* _WORK REQUIRED_
Show every line from the data below that includes "colinéaires".

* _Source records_
● ● ● ● ●

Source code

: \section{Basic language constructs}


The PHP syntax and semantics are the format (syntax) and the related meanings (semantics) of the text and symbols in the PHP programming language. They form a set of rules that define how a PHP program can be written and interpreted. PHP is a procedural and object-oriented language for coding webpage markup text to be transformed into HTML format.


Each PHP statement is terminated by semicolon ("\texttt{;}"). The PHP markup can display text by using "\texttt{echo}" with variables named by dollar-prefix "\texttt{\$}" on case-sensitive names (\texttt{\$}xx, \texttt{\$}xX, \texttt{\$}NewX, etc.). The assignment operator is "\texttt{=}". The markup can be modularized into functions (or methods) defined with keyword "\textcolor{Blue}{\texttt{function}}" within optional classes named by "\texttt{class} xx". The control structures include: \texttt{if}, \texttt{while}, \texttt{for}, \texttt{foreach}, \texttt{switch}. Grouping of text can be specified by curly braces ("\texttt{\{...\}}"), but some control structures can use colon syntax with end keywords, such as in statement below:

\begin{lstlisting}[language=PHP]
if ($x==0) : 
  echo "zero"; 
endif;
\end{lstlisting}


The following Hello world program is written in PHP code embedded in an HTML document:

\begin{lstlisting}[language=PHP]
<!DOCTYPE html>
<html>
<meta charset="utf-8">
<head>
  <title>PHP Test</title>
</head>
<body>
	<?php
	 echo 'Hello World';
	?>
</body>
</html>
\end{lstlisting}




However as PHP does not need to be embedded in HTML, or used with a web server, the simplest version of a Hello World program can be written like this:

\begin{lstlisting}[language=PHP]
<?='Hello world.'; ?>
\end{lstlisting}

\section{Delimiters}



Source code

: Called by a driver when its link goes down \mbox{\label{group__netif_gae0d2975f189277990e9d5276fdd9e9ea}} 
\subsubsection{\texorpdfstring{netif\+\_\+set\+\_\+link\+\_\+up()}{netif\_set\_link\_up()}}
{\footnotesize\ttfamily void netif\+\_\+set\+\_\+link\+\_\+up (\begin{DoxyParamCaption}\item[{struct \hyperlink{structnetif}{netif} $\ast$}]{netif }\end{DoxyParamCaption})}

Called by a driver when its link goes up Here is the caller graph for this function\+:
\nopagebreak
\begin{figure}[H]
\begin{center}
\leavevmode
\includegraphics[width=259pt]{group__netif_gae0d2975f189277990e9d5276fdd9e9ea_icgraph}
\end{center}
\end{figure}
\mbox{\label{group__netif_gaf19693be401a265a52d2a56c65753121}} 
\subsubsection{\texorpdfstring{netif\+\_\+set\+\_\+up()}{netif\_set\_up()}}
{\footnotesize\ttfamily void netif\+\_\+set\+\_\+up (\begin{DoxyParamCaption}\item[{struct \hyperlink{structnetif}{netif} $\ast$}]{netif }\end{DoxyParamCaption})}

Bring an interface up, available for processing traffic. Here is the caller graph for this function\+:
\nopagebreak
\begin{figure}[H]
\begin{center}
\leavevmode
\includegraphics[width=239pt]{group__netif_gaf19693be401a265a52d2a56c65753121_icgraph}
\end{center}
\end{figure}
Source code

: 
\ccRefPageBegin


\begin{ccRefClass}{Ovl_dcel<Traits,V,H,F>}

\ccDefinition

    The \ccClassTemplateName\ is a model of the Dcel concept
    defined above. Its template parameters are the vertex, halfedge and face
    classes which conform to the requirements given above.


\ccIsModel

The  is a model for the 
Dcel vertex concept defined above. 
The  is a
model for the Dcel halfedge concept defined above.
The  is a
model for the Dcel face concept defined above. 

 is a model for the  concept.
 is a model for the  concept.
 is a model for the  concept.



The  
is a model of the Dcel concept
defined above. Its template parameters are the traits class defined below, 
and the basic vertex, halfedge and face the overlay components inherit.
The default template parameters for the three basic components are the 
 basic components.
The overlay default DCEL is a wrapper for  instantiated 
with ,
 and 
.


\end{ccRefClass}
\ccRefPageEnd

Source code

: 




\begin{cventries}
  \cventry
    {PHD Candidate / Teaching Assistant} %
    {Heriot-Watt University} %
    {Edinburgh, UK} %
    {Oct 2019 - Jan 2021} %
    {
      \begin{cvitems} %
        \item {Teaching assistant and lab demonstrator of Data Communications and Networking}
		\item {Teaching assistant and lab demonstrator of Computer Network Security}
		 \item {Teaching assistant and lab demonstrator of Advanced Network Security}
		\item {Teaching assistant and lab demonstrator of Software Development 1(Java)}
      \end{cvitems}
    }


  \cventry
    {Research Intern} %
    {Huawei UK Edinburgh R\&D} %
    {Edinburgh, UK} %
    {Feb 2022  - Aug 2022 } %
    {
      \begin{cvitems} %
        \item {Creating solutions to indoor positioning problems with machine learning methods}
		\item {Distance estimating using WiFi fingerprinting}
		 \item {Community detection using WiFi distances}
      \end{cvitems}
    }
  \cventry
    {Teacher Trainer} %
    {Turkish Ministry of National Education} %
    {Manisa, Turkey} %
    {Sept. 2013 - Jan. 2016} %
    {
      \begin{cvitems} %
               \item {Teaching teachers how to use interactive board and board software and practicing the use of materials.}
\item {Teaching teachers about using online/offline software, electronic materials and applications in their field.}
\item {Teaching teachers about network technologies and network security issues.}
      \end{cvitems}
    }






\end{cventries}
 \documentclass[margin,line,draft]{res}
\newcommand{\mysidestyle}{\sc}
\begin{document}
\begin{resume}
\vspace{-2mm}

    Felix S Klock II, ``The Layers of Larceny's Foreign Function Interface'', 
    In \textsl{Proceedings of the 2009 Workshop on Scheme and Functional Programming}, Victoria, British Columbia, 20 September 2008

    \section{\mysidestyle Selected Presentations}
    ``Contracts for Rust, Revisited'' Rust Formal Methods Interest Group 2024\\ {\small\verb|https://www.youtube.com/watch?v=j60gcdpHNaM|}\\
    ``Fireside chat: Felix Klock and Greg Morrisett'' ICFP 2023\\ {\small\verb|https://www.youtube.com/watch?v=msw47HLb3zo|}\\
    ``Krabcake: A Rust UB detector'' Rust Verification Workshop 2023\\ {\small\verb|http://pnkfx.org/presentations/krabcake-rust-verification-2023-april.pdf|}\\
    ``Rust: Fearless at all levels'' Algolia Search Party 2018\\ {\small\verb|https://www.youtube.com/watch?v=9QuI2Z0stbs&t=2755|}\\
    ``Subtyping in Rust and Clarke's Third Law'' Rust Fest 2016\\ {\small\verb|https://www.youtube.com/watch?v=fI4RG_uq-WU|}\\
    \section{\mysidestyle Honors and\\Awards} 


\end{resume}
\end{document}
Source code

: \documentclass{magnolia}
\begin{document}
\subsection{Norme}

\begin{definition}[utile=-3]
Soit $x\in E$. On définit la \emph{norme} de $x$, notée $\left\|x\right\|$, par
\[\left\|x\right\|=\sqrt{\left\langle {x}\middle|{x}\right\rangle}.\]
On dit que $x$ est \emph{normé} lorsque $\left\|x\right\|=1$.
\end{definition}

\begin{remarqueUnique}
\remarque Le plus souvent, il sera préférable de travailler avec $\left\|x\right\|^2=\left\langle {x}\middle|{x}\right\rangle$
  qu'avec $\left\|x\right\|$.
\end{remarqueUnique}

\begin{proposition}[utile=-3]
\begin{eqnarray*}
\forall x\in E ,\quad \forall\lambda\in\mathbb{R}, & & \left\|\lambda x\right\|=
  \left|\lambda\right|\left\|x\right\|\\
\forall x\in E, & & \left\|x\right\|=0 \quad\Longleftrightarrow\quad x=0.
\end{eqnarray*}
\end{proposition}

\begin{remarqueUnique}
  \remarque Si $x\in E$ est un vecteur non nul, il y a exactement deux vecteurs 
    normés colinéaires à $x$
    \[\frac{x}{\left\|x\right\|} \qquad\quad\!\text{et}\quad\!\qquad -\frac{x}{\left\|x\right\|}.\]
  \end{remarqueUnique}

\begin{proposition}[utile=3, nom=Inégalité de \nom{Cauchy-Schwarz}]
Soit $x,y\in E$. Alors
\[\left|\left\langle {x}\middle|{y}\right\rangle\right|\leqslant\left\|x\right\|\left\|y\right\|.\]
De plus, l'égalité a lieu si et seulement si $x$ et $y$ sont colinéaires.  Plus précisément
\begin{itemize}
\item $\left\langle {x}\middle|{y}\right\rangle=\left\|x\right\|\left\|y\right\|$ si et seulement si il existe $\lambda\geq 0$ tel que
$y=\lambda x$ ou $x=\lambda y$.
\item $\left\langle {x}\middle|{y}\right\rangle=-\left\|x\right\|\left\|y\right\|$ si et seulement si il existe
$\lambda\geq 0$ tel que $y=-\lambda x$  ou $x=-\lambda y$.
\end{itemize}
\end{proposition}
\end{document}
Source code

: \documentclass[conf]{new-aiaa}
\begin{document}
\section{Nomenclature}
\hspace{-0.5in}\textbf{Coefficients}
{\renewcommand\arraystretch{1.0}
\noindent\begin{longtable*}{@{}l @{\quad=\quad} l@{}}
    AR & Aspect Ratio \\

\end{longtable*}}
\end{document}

● ● ● ● ●

* _RESPONSE TO THIS EXERCISE_
    normés colinéaires à $x$
De plus, l'égalité a lieu si et seulement si $x$ et $y$ sont colinéaires.  Plus précisément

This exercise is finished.